_Extracted information_:
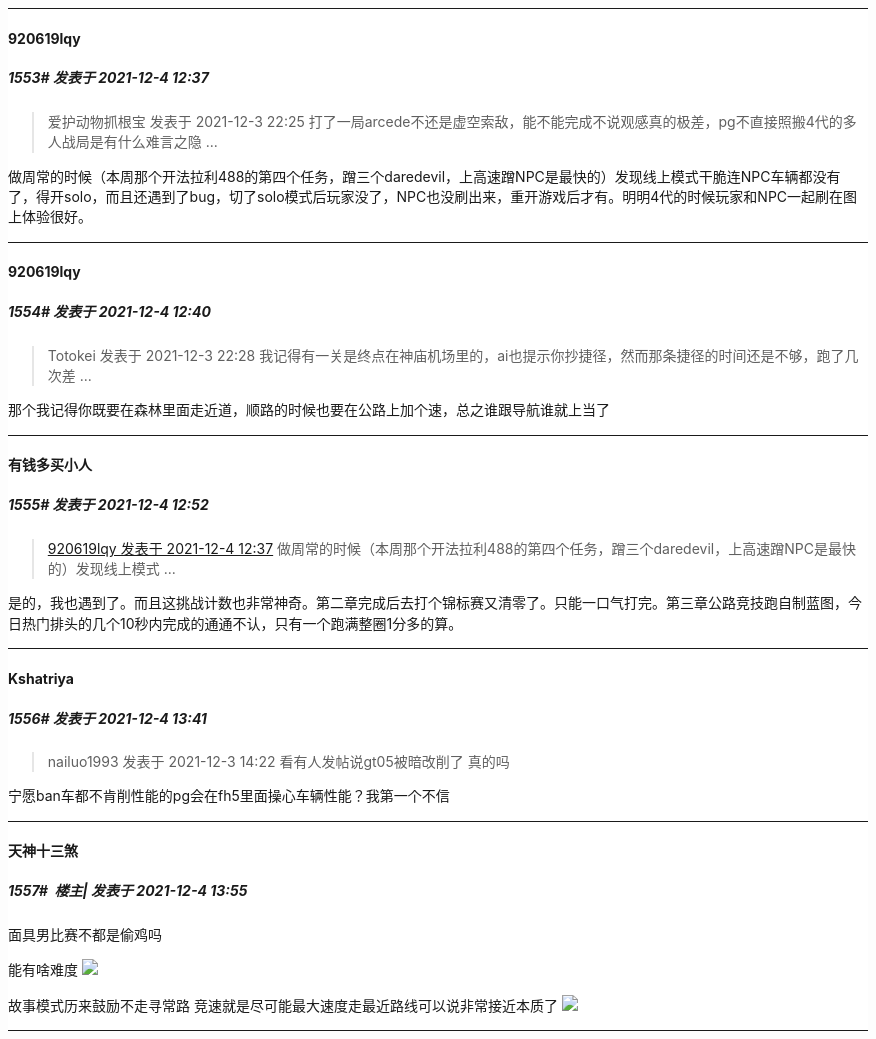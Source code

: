 *****

####  920619lqy  
##### 1553#       发表于 2021-12-4 12:37

<blockquote>爱护动物抓根宝 发表于 2021-12-3 22:25
打了一局arcede不还是虚空索敌，能不能完成不说观感真的极差，pg不直接照搬4代的多人战局是有什么难言之隐 ...</blockquote>
做周常的时候（本周那个开法拉利488的第四个任务，蹭三个daredevil，上高速蹭NPC是最快的）发现线上模式干脆连NPC车辆都没有了，得开solo，而且还遇到了bug，切了solo模式后玩家没了，NPC也没刷出来，重开游戏后才有。明明4代的时候玩家和NPC一起刷在图上体验很好。

*****

####  920619lqy  
##### 1554#       发表于 2021-12-4 12:40

<blockquote>Totokei 发表于 2021-12-3 22:28
我记得有一关是终点在神庙机场里的，ai也提示你抄捷径，然而那条捷径的时间还是不够，跑了几次差 ...</blockquote>
那个我记得你既要在森林里面走近道，顺路的时候也要在公路上加个速，总之谁跟导航谁就上当了

*****

####  有钱多买小人  
##### 1555#       发表于 2021-12-4 12:52

<blockquote><a href="httphttps://bbs.saraba1st.com/2b/forum.php?mod=redirect&amp;goto=findpost&amp;pid=53804962&amp;ptid=2033303" target="_blank">920619lqy 发表于 2021-12-4 12:37</a>
做周常的时候（本周那个开法拉利488的第四个任务，蹭三个daredevil，上高速蹭NPC是最快的）发现线上模式 ...</blockquote>
是的，我也遇到了。而且这挑战计数也非常神奇。第二章完成后去打个锦标赛又清零了。只能一口气打完。第三章公路竞技跑自制蓝图，今日热门排头的几个10秒内完成的通通不认，只有一个跑满整圈1分多的算。

*****

####  Kshatriya  
##### 1556#       发表于 2021-12-4 13:41

<blockquote>nailuo1993 发表于 2021-12-3 14:22
看有人发帖说gt05被暗改削了 真的吗</blockquote>
宁愿ban车都不肯削性能的pg会在fh5里面操心车辆性能？我第一个不信

*****

####  天神十三煞  
##### 1557#         楼主| 发表于 2021-12-4 13:55

面具男比赛不都是偷鸡吗

能有啥难度
<img src="https://static.saraba1st.com/image/smiley/face2017/067.png" referrerpolicy="no-referrer">

故事模式历来鼓励不走寻常路
竞速就是尽可能最大速度走最近路线可以说非常接近本质了
<img src="https://static.saraba1st.com/image/smiley/face2017/037.png" referrerpolicy="no-referrer">

*****
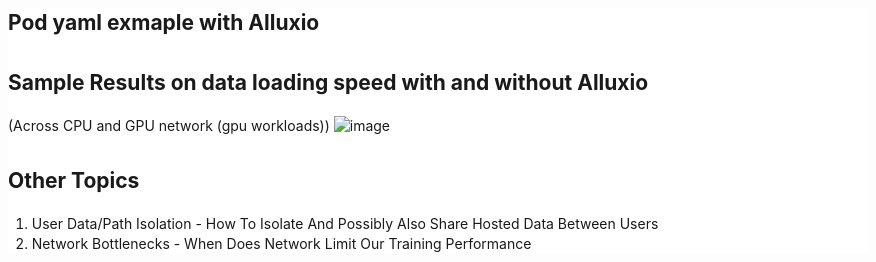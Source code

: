 ## Pod yaml exmaple with Alluxio


## Sample Results on data loading speed with and without Alluxio
(Across CPU and GPU network (gpu workloads))
![image](https://user-images.githubusercontent.com/105383186/177635080-237cae64-22c2-4716-8587-1c42e3e910b9.png)


## Other Topics
1. User Data/Path Isolation - How To Isolate And Possibly Also Share Hosted Data Between Users
2. Network Bottlenecks - When Does Network Limit Our Training Performance
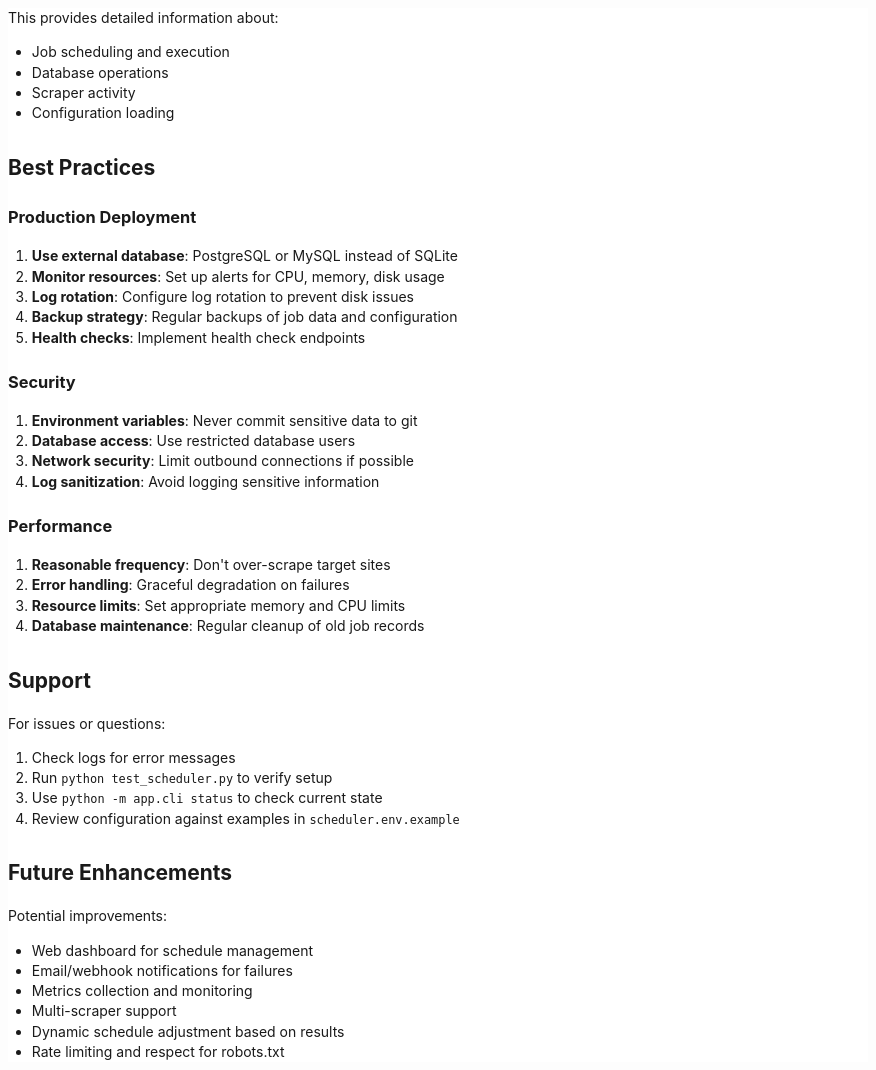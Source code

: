This provides detailed information about:
- Job scheduling and execution
- Database operations
- Scraper activity
- Configuration loading

## Best Practices

### Production Deployment

1. **Use external database**: PostgreSQL or MySQL instead of SQLite
2. **Monitor resources**: Set up alerts for CPU, memory, disk usage
3. **Log rotation**: Configure log rotation to prevent disk issues
4. **Backup strategy**: Regular backups of job data and configuration
5. **Health checks**: Implement health check endpoints

### Security

1. **Environment variables**: Never commit sensitive data to git
2. **Database access**: Use restricted database users
3. **Network security**: Limit outbound connections if possible
4. **Log sanitization**: Avoid logging sensitive information

### Performance

1. **Reasonable frequency**: Don't over-scrape target sites
2. **Error handling**: Graceful degradation on failures
3. **Resource limits**: Set appropriate memory and CPU limits
4. **Database maintenance**: Regular cleanup of old job records

## Support

For issues or questions:
1. Check logs for error messages
2. Run `python test_scheduler.py` to verify setup
3. Use `python -m app.cli status` to check current state
4. Review configuration against examples in `scheduler.env.example`

## Future Enhancements

Potential improvements:
- Web dashboard for schedule management
- Email/webhook notifications for failures
- Metrics collection and monitoring
- Multi-scraper support
- Dynamic schedule adjustment based on results
- Rate limiting and respect for robots.txt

_Your instructions_: Repeat the full listing above without altering a word, and skip the pictures.

_Answer for this exercise_:
Source code

: *****

####  920619lqy  
##### 1553#       发表于 2021-12-4 12:37

<blockquote>爱护动物抓根宝 发表于 2021-12-3 22:25
打了一局arcede不还是虚空索敌，能不能完成不说观感真的极差，pg不直接照搬4代的多人战局是有什么难言之隐 ...</blockquote>
做周常的时候（本周那个开法拉利488的第四个任务，蹭三个daredevil，上高速蹭NPC是最快的）发现线上模式干脆连NPC车辆都没有了，得开solo，而且还遇到了bug，切了solo模式后玩家没了，NPC也没刷出来，重开游戏后才有。明明4代的时候玩家和NPC一起刷在图上体验很好。

*****

####  920619lqy  
##### 1554#       发表于 2021-12-4 12:40

<blockquote>Totokei 发表于 2021-12-3 22:28
我记得有一关是终点在神庙机场里的，ai也提示你抄捷径，然而那条捷径的时间还是不够，跑了几次差 ...</blockquote>
那个我记得你既要在森林里面走近道，顺路的时候也要在公路上加个速，总之谁跟导航谁就上当了

*****

####  有钱多买小人  
##### 1555#       发表于 2021-12-4 12:52

<blockquote><a href="httphttps://bbs.saraba1st.com/2b/forum.php?mod=redirect&amp;goto=findpost&amp;pid=53804962&amp;ptid=2033303" target="_blank">920619lqy 发表于 2021-12-4 12:37</a>
做周常的时候（本周那个开法拉利488的第四个任务，蹭三个daredevil，上高速蹭NPC是最快的）发现线上模式 ...</blockquote>
是的，我也遇到了。而且这挑战计数也非常神奇。第二章完成后去打个锦标赛又清零了。只能一口气打完。第三章公路竞技跑自制蓝图，今日热门排头的几个10秒内完成的通通不认，只有一个跑满整圈1分多的算。

*****

####  Kshatriya  
##### 1556#       发表于 2021-12-4 13:41

<blockquote>nailuo1993 发表于 2021-12-3 14:22
看有人发帖说gt05被暗改削了 真的吗</blockquote>
宁愿ban车都不肯削性能的pg会在fh5里面操心车辆性能？我第一个不信

*****

####  天神十三煞  
##### 1557#         楼主| 发表于 2021-12-4 13:55

面具男比赛不都是偷鸡吗

能有啥难度
<img src="https://static.saraba1st.com/image/smiley/face2017/067.png" referrerpolicy="no-referrer">

故事模式历来鼓励不走寻常路
竞速就是尽可能最大速度走最近路线可以说非常接近本质了
<img src="https://static.saraba1st.com/image/smiley/face2017/037.png" referrerpolicy="no-referrer">

*****
Source code

: ## Pod yaml exmaple with Alluxio


## Sample Results on data loading speed with and without Alluxio
(Across CPU and GPU network (gpu workloads))
![image](https://user-images.githubusercontent.com/105383186/177635080-237cae64-22c2-4716-8587-1c42e3e910b9.png)


## Other Topics
1. User Data/Path Isolation - How To Isolate And Possibly Also Share Hosted Data Between Users
2. Network Bottlenecks - When Does Network Limit Our Training Performance
Source code

:This provides detailed information about:
- Job scheduling and execution
- Database operations
- Scraper activity
- Configuration loading

## Best Practices

### Production Deployment

1. **Use external database**: PostgreSQL or MySQL instead of SQLite
2. **Monitor resources**: Set up alerts for CPU, memory, disk usage
3. **Log rotation**: Configure log rotation to prevent disk issues
4. **Backup strategy**: Regular backups of job data and configuration
5. **Health checks**: Implement health check endpoints

### Security

1. **Environment variables**: Never commit sensitive data to git
2. **Database access**: Use restricted database users
3. **Network security**: Limit outbound connections if possible
4. **Log sanitization**: Avoid logging sensitive information

### Performance

1. **Reasonable frequency**: Don't over-scrape target sites
2. **Error handling**: Graceful degradation on failures
3. **Resource limits**: Set appropriate memory and CPU limits
4. **Database maintenance**: Regular cleanup of old job records

## Support

For issues or questions:
1. Check logs for error messages
2. Run `python test_scheduler.py` to verify setup
3. Use `python -m app.cli status` to check current state
4. Review configuration against examples in `scheduler.env.example`

## Future Enhancements

Potential improvements:
- Web dashboard for schedule management
- Email/webhook notifications for failures
- Metrics collection and monitoring
- Multi-scraper support
- Dynamic schedule adjustment based on results
- Rate limiting and respect for robots.txt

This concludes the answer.